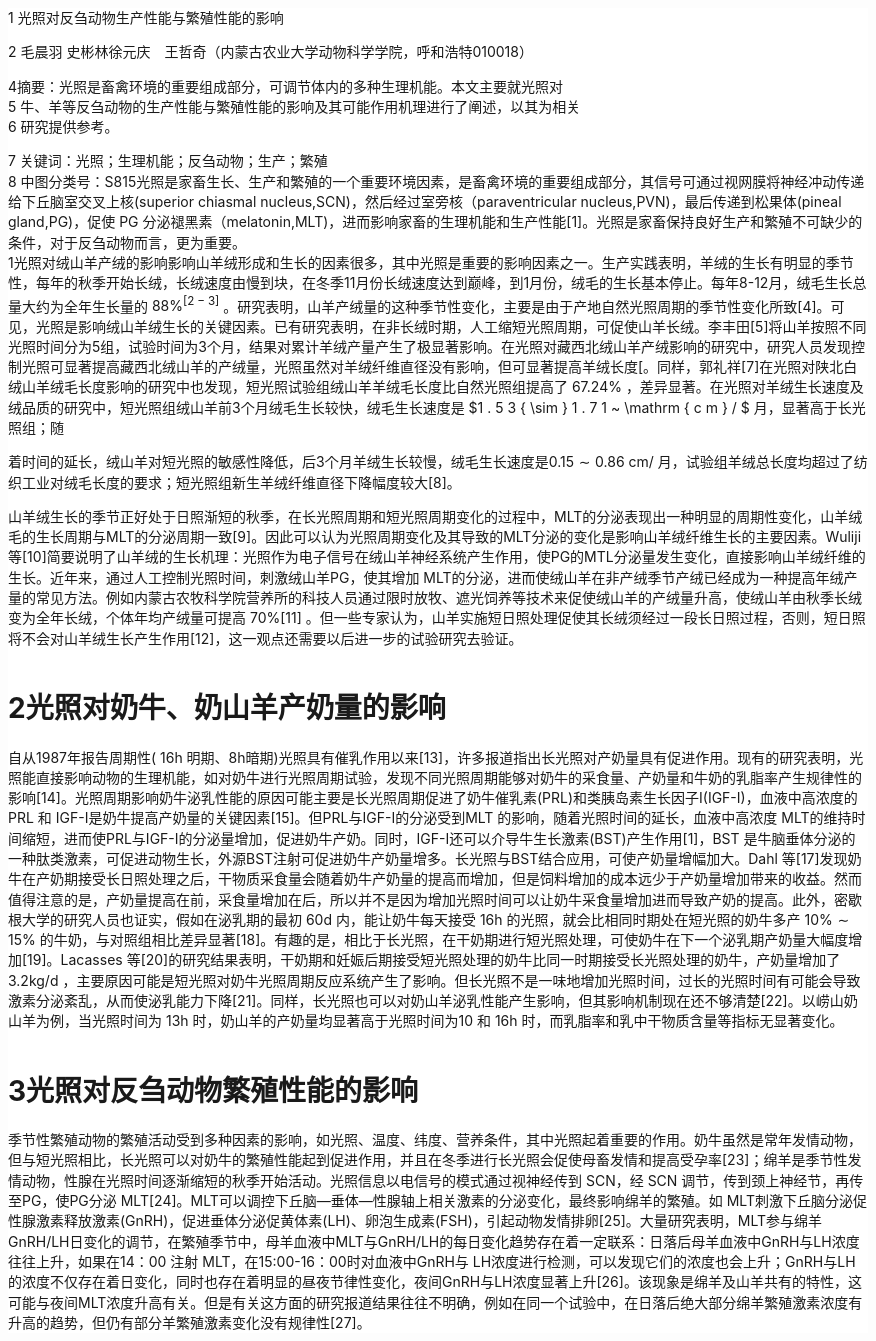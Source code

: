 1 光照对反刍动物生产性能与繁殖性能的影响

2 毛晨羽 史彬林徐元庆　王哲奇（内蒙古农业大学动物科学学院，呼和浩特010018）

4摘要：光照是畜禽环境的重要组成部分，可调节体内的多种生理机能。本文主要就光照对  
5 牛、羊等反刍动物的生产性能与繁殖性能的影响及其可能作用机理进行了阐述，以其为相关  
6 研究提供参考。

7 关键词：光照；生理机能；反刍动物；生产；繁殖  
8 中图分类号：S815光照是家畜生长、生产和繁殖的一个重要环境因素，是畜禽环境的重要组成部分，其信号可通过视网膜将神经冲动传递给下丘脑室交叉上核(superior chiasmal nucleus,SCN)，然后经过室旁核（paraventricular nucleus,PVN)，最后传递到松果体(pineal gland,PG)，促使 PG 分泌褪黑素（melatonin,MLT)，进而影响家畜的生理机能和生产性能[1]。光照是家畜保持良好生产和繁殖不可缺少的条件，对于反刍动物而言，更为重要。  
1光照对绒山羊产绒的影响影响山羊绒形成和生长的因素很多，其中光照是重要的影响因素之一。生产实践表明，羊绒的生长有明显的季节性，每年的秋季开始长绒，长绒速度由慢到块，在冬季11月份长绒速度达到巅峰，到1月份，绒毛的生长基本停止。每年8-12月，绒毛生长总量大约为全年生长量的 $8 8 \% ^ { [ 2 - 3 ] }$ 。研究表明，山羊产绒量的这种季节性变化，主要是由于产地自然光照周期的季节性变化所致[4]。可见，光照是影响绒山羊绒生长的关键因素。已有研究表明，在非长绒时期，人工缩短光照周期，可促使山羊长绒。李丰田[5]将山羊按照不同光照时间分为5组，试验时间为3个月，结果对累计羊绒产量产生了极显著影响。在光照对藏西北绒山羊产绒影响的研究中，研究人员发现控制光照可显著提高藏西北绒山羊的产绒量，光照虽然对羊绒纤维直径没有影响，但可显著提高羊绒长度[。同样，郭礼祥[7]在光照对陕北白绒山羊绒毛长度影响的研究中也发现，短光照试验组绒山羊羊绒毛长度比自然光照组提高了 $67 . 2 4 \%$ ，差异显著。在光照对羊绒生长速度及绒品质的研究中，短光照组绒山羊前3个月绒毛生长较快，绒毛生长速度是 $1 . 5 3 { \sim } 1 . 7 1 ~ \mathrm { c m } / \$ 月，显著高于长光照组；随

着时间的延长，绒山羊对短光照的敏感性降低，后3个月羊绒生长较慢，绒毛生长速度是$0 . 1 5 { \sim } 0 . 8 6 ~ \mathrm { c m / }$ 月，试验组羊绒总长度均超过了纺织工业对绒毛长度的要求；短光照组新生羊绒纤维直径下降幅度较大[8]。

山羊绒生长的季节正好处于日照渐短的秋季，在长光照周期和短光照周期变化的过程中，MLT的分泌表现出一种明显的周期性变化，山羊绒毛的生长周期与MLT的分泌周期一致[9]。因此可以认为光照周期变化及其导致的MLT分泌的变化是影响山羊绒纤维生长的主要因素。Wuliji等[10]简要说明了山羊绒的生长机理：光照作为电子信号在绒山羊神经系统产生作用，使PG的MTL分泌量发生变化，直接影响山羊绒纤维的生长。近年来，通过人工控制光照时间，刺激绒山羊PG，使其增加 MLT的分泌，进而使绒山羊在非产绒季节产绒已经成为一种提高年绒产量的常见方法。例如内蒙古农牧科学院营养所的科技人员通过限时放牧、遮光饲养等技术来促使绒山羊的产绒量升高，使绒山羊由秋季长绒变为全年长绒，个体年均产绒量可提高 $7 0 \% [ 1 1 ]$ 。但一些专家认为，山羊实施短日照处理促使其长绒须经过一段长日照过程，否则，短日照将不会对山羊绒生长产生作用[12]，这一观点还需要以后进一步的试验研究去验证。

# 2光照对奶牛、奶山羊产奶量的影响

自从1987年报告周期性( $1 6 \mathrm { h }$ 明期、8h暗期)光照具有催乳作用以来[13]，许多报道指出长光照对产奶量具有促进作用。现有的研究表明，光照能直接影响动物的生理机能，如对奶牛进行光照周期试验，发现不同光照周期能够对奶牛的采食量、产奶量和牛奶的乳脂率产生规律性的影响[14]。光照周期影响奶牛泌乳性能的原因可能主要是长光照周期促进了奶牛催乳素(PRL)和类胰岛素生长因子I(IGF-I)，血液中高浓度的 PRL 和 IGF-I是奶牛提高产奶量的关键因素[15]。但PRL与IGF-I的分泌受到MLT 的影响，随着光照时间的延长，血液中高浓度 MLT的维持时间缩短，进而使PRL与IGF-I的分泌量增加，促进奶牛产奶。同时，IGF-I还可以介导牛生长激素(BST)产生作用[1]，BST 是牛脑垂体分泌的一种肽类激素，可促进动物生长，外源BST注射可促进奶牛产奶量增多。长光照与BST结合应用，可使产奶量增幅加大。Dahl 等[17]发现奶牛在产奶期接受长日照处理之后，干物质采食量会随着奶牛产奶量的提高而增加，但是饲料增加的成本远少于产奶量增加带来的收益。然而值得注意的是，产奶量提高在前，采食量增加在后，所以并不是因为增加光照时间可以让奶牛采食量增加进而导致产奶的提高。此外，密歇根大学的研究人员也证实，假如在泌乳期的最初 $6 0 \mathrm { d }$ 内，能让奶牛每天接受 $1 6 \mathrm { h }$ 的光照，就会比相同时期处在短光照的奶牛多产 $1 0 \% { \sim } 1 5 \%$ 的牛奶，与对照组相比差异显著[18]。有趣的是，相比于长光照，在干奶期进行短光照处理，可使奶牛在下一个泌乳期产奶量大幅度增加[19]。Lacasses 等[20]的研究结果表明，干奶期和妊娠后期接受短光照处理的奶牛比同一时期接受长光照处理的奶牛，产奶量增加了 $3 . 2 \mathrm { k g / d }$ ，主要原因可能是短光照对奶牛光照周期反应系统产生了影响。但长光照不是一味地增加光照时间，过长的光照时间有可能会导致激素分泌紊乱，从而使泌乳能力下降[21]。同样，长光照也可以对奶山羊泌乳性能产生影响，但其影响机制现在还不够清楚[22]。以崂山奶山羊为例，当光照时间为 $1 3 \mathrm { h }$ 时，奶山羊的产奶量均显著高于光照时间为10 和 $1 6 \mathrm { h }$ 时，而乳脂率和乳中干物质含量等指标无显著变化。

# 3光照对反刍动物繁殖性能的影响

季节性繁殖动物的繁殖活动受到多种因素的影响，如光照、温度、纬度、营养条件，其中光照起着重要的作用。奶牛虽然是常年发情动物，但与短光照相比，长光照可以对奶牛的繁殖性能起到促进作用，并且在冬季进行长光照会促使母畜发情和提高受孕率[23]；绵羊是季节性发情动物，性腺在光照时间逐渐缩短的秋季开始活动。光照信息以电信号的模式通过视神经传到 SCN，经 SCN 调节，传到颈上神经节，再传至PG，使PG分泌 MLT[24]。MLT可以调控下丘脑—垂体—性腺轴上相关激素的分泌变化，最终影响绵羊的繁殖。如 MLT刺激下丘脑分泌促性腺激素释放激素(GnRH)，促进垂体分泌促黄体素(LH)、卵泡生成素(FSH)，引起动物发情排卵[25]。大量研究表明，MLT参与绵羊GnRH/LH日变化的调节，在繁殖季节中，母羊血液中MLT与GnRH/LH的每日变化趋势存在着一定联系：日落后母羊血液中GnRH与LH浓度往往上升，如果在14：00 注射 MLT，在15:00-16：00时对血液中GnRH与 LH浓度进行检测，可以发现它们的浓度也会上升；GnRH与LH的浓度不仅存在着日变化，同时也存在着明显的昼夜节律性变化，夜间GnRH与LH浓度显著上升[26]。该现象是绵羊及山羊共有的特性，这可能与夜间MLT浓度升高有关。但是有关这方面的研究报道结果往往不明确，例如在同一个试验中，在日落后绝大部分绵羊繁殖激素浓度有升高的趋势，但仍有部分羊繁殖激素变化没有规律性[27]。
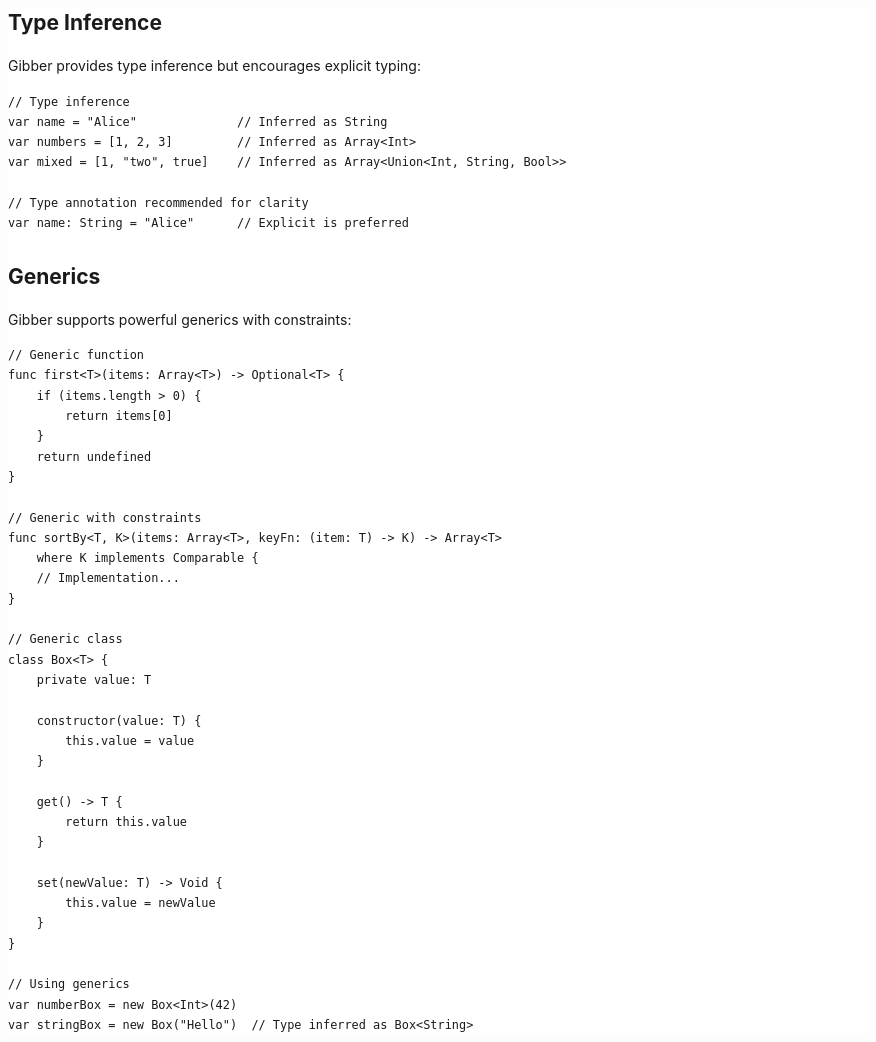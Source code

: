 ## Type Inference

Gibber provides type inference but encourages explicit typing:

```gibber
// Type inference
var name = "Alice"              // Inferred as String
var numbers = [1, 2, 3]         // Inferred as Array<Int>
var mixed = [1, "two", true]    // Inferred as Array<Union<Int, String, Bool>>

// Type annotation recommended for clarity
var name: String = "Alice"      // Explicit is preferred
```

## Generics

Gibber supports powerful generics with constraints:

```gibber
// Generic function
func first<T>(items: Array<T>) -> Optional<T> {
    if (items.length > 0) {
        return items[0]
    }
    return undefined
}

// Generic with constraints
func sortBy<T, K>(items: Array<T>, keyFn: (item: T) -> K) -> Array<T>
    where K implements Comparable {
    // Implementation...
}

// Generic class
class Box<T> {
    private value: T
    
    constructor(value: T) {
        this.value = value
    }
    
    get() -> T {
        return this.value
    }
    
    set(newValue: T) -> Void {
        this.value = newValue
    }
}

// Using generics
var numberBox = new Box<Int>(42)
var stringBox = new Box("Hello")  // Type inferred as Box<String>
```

EXERCISE PROMPT
Using the records above, report each line that contains the word "with" by copying it.

OUTPUT BELOW
Gibber supports powerful generics with constraints:
// Generic with constraints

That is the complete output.